Alternative: use atomic.Pointer[ConfigData] and skip the mutex entirely. Even faster but requires that ConfigData is never mutated after publication.

Bug 10: Lock Held Across Channel Send¶

Code¶

type Hub struct {
    mu      sync.Mutex
    clients map[string]chan Message
}

func (h *Hub) Broadcast(msg Message) {
    h.mu.Lock()
    defer h.mu.Unlock()
    for _, ch := range h.clients {
        ch <- msg
    }
}

func (h *Hub) Register(id string) chan Message {
    h.mu.Lock()
    defer h.mu.Unlock()
    ch := make(chan Message, 10)
    h.clients[id] = ch
    return ch
}

Symptom¶

A slow client (whose buffer is full) blocks all other broadcasts. Register calls also stall.

Diagnosis¶

Broadcast sends to each client channel while holding the lock. If any client's buffer is full, the send blocks. The lock is held for the duration. New registrations cannot proceed; new broadcasts cannot proceed. The slow client starves everyone.

Fix¶

Snapshot under the lock; send outside; handle slow clients explicitly.

func (h *Hub) Broadcast(msg Message) {
    h.mu.Lock()
    channels := make([]chan Message, 0, len(h.clients))
    for _, ch := range h.clients {
        channels = append(channels, ch)
    }
    h.mu.Unlock()

    for _, ch := range channels {
        select {
        case ch <- msg:
        default:
            // Slow client; drop or mark for disconnect.
        }
    }
}

The non-blocking select with default drops messages for clients whose buffer is full instead of blocking.
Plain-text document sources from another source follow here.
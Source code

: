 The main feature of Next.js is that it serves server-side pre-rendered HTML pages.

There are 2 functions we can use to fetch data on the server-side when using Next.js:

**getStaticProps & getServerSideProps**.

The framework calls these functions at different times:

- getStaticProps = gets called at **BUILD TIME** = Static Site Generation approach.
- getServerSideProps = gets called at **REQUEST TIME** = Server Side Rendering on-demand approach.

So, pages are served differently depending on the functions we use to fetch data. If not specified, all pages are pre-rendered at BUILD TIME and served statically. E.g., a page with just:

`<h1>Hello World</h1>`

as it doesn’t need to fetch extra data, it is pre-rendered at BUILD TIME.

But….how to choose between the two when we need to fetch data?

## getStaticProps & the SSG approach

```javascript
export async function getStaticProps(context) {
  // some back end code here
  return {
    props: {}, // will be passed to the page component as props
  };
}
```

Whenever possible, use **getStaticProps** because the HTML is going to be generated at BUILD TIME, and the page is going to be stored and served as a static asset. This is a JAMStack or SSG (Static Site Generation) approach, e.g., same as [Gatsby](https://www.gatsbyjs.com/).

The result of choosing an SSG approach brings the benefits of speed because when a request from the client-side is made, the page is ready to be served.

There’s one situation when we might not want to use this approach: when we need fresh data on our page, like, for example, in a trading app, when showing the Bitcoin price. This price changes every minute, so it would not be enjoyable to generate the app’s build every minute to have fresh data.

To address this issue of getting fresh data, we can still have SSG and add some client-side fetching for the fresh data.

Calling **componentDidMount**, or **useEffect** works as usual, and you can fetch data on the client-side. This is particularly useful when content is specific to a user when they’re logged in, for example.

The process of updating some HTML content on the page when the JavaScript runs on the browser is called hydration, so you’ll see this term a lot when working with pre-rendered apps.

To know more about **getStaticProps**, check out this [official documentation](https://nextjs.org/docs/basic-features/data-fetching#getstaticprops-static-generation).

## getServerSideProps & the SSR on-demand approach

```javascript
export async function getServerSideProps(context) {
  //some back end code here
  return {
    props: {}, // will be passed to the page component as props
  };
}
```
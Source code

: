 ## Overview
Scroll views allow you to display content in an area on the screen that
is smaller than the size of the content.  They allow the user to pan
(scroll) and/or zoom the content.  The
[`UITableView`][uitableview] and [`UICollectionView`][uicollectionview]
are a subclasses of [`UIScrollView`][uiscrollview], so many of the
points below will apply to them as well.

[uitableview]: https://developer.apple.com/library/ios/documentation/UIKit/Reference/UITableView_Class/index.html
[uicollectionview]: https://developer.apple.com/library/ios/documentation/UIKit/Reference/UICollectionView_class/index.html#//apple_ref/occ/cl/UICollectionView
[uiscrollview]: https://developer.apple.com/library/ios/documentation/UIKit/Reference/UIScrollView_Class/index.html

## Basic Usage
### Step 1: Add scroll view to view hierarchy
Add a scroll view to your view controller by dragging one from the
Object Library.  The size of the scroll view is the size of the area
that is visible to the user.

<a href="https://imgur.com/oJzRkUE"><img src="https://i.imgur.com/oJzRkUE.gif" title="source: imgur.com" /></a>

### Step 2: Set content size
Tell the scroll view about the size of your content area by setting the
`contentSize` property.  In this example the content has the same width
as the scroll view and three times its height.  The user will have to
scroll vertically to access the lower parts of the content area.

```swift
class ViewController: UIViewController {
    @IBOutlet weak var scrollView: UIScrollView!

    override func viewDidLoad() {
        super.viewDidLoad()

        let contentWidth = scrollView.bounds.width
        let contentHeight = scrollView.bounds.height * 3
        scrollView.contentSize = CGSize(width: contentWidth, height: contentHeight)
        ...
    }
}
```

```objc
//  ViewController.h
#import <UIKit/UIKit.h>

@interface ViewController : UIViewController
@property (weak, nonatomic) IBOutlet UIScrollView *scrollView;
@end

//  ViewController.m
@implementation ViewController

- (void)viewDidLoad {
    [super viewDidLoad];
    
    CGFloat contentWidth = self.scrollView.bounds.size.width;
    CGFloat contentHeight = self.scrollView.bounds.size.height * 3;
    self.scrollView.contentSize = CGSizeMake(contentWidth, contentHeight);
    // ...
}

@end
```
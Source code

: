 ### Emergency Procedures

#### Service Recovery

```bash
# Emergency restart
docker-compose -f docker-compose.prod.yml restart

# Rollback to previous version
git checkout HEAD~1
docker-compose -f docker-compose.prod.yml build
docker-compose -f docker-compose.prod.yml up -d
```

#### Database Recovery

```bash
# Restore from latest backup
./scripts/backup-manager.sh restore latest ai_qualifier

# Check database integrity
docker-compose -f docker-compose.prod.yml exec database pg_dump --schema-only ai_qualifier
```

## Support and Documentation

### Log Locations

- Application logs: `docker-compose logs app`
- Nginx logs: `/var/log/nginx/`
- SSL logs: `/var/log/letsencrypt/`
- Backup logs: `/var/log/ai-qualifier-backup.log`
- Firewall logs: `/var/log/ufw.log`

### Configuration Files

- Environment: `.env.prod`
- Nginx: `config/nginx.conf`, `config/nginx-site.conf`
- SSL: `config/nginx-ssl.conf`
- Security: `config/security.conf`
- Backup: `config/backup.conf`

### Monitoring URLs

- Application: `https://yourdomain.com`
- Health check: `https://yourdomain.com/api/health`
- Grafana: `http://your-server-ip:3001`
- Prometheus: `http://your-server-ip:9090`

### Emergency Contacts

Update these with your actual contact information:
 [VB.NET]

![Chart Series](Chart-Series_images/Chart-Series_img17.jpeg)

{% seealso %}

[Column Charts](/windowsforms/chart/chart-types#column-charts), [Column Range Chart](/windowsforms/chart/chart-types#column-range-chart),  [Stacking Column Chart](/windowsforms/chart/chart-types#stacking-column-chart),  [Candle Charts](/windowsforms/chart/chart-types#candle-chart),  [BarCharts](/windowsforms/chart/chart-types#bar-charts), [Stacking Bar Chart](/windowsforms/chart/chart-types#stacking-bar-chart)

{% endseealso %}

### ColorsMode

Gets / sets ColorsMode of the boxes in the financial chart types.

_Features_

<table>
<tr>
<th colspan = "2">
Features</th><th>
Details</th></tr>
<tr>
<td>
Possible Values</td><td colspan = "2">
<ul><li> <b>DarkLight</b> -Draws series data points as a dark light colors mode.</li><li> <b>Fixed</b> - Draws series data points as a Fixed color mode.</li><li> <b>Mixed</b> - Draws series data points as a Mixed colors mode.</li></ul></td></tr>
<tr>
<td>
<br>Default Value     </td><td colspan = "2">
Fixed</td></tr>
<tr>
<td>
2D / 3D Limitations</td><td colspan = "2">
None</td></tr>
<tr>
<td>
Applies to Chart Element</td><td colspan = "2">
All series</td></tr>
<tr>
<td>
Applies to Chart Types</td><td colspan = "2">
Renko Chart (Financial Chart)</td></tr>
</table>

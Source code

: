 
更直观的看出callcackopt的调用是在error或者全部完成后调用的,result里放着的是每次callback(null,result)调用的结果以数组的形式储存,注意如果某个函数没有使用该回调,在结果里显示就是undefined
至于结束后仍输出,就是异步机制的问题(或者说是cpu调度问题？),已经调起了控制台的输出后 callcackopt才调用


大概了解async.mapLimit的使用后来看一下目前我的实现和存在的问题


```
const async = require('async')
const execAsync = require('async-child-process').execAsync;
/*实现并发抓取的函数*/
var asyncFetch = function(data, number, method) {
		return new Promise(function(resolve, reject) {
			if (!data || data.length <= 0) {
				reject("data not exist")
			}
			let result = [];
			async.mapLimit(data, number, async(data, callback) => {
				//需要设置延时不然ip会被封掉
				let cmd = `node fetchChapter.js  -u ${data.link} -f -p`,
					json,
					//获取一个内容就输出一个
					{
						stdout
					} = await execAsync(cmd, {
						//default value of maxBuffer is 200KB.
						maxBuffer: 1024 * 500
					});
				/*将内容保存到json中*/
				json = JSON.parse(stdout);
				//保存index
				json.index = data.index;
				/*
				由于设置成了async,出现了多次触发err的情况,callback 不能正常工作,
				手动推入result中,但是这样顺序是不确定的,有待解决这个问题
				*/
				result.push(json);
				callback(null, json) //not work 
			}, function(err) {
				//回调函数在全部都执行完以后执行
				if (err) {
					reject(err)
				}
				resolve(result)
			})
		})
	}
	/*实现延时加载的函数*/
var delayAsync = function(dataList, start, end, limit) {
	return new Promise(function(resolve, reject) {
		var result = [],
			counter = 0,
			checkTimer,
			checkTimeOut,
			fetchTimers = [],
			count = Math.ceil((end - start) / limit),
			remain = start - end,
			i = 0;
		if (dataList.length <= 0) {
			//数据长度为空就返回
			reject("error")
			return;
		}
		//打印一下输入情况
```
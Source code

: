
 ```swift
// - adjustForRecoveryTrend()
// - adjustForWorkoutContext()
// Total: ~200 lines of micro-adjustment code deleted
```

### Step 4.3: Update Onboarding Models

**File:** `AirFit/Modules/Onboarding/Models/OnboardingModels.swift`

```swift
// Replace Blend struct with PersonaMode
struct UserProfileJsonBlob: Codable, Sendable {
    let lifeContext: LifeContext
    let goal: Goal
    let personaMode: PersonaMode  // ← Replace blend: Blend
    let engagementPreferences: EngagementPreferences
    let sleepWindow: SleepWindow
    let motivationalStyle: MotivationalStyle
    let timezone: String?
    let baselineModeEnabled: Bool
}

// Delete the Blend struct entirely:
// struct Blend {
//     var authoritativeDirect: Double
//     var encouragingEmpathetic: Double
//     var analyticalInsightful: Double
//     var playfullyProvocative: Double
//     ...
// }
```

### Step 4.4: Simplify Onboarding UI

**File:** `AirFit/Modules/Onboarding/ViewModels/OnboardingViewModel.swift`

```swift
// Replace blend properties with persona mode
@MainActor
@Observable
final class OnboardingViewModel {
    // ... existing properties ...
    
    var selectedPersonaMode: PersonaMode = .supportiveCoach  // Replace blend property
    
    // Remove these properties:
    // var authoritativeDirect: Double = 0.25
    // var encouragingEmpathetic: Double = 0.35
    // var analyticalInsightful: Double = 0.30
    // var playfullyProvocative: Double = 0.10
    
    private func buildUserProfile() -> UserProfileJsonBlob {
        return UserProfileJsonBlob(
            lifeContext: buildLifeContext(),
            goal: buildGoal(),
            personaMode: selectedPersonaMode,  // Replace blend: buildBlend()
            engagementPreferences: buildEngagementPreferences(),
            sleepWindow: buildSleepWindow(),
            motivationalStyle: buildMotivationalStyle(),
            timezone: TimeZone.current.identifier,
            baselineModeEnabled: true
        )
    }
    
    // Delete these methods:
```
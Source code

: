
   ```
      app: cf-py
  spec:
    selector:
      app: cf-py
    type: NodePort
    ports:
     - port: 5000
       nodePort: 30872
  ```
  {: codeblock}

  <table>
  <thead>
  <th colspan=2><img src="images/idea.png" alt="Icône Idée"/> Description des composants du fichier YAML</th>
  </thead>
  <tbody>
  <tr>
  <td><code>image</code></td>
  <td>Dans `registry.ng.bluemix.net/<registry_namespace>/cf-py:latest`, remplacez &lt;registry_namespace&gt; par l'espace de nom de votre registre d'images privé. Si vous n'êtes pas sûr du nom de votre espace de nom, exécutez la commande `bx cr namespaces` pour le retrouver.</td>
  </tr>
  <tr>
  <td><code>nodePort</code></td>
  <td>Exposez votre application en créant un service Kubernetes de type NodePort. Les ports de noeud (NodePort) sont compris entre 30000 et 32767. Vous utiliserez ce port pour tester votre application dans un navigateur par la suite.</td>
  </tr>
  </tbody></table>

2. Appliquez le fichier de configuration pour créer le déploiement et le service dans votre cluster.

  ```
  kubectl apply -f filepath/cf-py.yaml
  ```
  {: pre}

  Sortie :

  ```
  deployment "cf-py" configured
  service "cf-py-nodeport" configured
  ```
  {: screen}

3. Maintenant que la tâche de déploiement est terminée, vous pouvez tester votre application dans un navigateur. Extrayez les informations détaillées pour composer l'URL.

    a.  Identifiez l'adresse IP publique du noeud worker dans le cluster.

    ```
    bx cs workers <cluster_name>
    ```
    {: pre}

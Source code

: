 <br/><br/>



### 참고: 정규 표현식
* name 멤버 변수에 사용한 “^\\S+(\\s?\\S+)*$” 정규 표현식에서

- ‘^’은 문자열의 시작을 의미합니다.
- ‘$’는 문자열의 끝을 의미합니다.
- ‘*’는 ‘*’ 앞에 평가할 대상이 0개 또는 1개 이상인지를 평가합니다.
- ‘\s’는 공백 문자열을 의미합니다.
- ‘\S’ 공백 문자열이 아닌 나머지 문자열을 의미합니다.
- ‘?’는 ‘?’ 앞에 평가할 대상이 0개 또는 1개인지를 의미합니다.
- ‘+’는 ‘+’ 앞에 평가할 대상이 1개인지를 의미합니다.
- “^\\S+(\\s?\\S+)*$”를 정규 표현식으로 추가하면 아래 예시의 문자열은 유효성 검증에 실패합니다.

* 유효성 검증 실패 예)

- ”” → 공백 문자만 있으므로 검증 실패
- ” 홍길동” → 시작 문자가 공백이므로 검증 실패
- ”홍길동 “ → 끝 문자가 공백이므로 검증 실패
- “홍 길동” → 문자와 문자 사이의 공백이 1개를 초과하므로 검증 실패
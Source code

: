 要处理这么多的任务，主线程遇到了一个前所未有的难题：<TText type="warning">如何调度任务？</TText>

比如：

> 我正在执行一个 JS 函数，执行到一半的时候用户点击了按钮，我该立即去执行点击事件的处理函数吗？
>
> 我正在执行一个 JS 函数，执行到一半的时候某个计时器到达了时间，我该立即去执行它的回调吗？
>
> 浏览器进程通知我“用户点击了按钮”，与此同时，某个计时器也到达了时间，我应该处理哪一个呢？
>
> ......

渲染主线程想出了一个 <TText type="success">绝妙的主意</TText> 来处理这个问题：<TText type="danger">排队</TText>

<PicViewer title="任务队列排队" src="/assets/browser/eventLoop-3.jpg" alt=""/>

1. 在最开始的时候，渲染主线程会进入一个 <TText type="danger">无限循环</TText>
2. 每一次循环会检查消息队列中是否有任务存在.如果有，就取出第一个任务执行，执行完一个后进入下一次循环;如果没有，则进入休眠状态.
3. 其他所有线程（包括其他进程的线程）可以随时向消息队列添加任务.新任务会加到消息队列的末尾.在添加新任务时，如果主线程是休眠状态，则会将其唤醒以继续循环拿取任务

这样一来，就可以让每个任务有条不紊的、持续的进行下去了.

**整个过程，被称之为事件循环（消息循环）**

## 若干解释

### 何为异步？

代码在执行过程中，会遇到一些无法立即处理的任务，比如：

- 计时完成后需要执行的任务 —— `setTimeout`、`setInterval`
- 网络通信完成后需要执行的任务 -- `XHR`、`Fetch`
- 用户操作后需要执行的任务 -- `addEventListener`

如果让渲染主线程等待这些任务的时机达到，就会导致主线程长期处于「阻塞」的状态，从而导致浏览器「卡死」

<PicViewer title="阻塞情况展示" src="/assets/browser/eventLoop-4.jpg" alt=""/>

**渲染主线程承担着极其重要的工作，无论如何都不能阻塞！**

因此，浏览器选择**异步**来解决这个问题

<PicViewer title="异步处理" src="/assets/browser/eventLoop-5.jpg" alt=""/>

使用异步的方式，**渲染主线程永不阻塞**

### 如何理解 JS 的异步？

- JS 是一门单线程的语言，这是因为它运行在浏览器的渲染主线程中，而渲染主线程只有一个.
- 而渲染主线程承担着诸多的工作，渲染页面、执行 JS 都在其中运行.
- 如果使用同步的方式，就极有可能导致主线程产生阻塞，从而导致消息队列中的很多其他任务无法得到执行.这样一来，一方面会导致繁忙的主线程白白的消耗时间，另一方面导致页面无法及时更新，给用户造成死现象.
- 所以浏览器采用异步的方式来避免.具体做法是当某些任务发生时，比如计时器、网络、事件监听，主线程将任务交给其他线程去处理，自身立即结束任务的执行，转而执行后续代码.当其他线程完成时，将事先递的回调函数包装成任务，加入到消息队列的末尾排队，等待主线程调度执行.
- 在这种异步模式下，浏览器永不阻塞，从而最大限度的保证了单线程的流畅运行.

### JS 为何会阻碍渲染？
This is the right semantics for a fan-out: a slow consumer should not stall the producer.

Trade-off: dropped messages may need to be tracked or buffered separately. Production WebSocket hubs typically maintain a per-client outbound queue with its own back-pressure policy (close the client if its queue exceeds a threshold).